- Abbreviation: UUCP
- Classification: Unitarian Universalism
- Polity: Congregational
- President: Hector Condez
- Region: Philippines
- Origin: 1954; 72 years ago
- Congregations: 27 (2020)
- Members: ~2000 members (2020)

= Unitarian Universalist Church of the Philippines =

Unitarian Universalist church in the Philippines

The Unitarian Universalist Church of the Philippines (UUCP), formerly the Universalist Church of the Philippines (UCP) until 1985, is the association of Unitarian Universalist (UU) congregations in the Philippines.

== Organization and demographics ==
As of 2020, UUCP consists of 27 congregations and has about 2,000 members. The church's strongest presence is on Negros in Visayas. Approximately 90% of the church's adult members are farmers.

Most UUCP services have fairly similar liturgies, with a sermon, readings, and hymns. Many congregations meet in "open air chapels amidst sugarcane and rice fields".

While the UUCP is considered congregational, it differs from the North American UU definition of congregational. Most congregations in the UUCP "are largely self-governing, professional leadership is almost independent of the lay portion of the polity".

== History ==
The Universalist Church of the Philippines (UCP) was founded in 1954 by Rev. Toribio Sabandija Quimada. The church was joined by "several hundred members of his former congregations". The UCP became affiliated with the Universalist Church of America in December 1954. In April 1955, it held its first annual convention and was officially recognized by the Philippine government. By 1958, the church had about 2,000 members. That same year, it was visited by a Japanese Unitarian minister.

Dana M. Greeley, president of the Unitarian Universalist Association (UUA), visited the UCP in 1967. In 1972, the UUCP became a member of the International Association for Religious Freedom.

On January 8, 1985, the UCP changed its name to the Unitarian Universalist Church of the Philippines, and applied to become a member of the UUA; their application was accepted in June 1988. Quimada was killed in May 1988, and church leadership was taken over by his daughter, Rev. Rebecca Quimada-Sienes.

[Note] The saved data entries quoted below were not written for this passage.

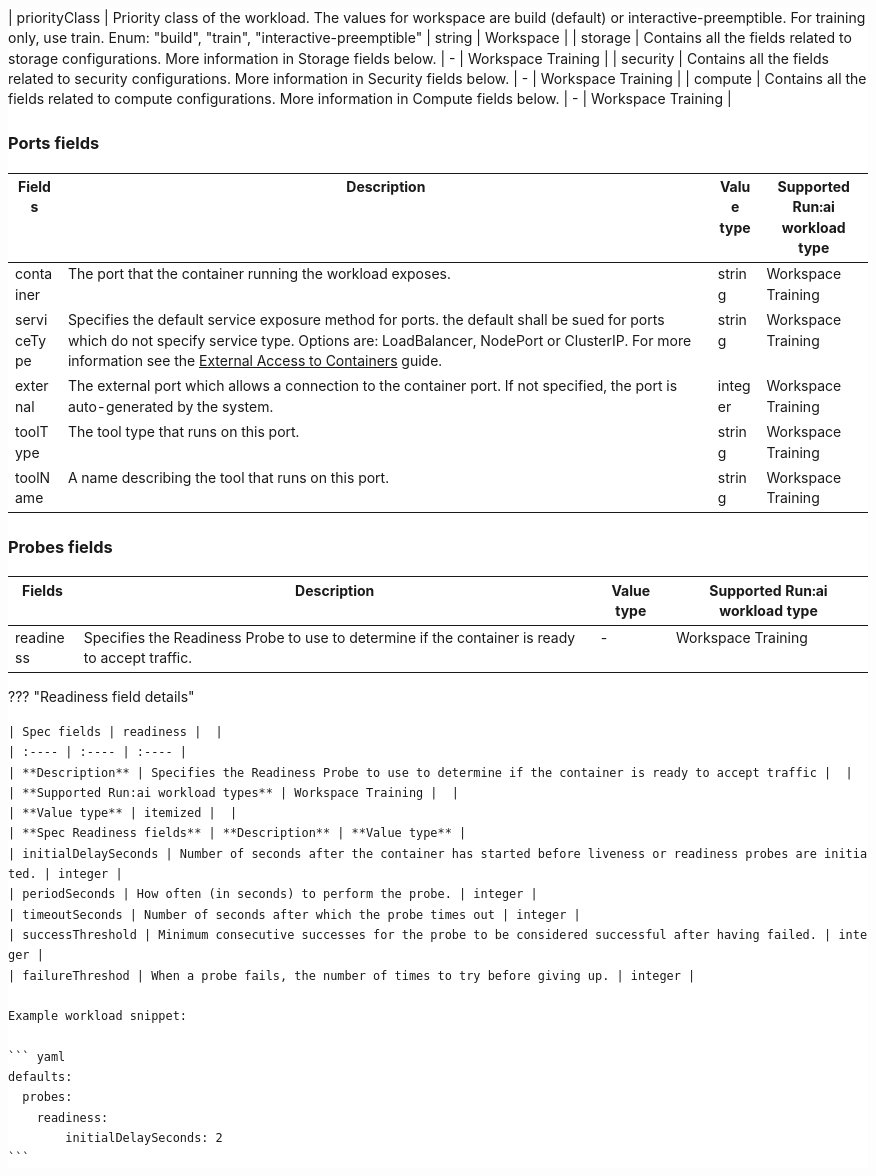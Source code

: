 | priorityClass | Priority class of the workload. The values for workspace are build (default) or interactive-preemptible. For training only, use train. Enum: "build", "train", "interactive-preemptible" | string | Workspace |
| storage | Contains all the fields related to storage configurations. More information in Storage fields below. | - | Workspace Training |
| security | Contains all the fields related to security configurations. More information in Security fields below. | - | Workspace Training |
| compute | Contains all the fields related to compute configurations. More information in Compute fields below. | - | Workspace Training |

### Ports fields

| Fields | Description | Value type | Supported Run:ai workload type |
| ----- | ----- | ----- | ----- |
| container | The port that the container running the workload exposes. | string | Workspace Training |
| serviceType | Specifies the default service exposure method for ports. the default shall be sued for ports which do not specify service type. Options are: LoadBalancer, NodePort or ClusterIP. For more information see the [External Access to Containers](../../../admin//config/allow-external-access-to-containers.md) guide. | string | Workspace Training |
| external | The external port which allows a connection to the container port. If not specified, the port is auto-generated by the system. | integer | Workspace Training |
| toolType | The tool type that runs on this port. | string | Workspace Training |
| toolName | A name describing the tool that runs on this port. | string | Workspace Training |

### Probes fields

| Fields | Description | Value type | Supported Run:ai workload type |
| ----- | ----- | ----- | ----- |
| readiness | Specifies the Readiness Probe to use to determine if the container is ready to accept traffic. | - | Workspace Training |

??? "Readiness field details"

    | Spec fields | readiness |  |
    | :---- | :---- | :---- |
    | **Description** | Specifies the Readiness Probe to use to determine if the container is ready to accept traffic |  |
    | **Supported Run:ai workload types** | Workspace Training |  |
    | **Value type** | itemized |  |
    | **Spec Readiness fields** | **Description** | **Value type** |
    | initialDelaySeconds | Number of seconds after the container has started before liveness or readiness probes are initiated. | integer |
    | periodSeconds | How often (in seconds) to perform the probe. | integer |
    | timeoutSeconds | Number of seconds after which the probe times out | integer |
    | successThreshold | Minimum consecutive successes for the probe to be considered successful after having failed. | integer |
    | failureThreshod | When a probe fails, the number of times to try before giving up. | integer |

    Example workload snippet:

    ``` yaml
    defaults:
      probes:
        readiness:
            initialDelaySeconds: 2
    ```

The church has become more financially stable in the 21st century, leading to increased focus on funding ministry trainings and religious programs. In 2019, the UUCP began work on establishing a set code of conduct for its ministers.

Also in 2019, the UUCP began holding a General Assembly, with plans for the assembly to be held every three years. At the first General Assembly, which was attended by around 80 representatives from 23 congregations, members voted for Rev. Maria “Tet” Gallardo, a younger, openly LGBTQ woman, to take over the church's leadership. Gallardo priorities have included increased work towards LGBTQ acceptance, fighting climate change, strengthening regional ties with other UU communities, and creating an association for UU farmers in the country. She hosted the first UU Asia Pacific Regional Conference in Dumaguete, which was attended by Unitarians from India and Indonesia.

== Theology and causes ==
As of 2020, the UUCP is "strongly Universalist, progressive, and Christian". In addition to the seven principles adopted by most UU churches, the UUCP has an eighth principle: "There is God. God is love".

The UUCP is supportive of women and LGBTQ people being part of its ministry. Since the 2010s, the UUCP has become more outspoken in favor of LGBTQ rights and acceptance in the country.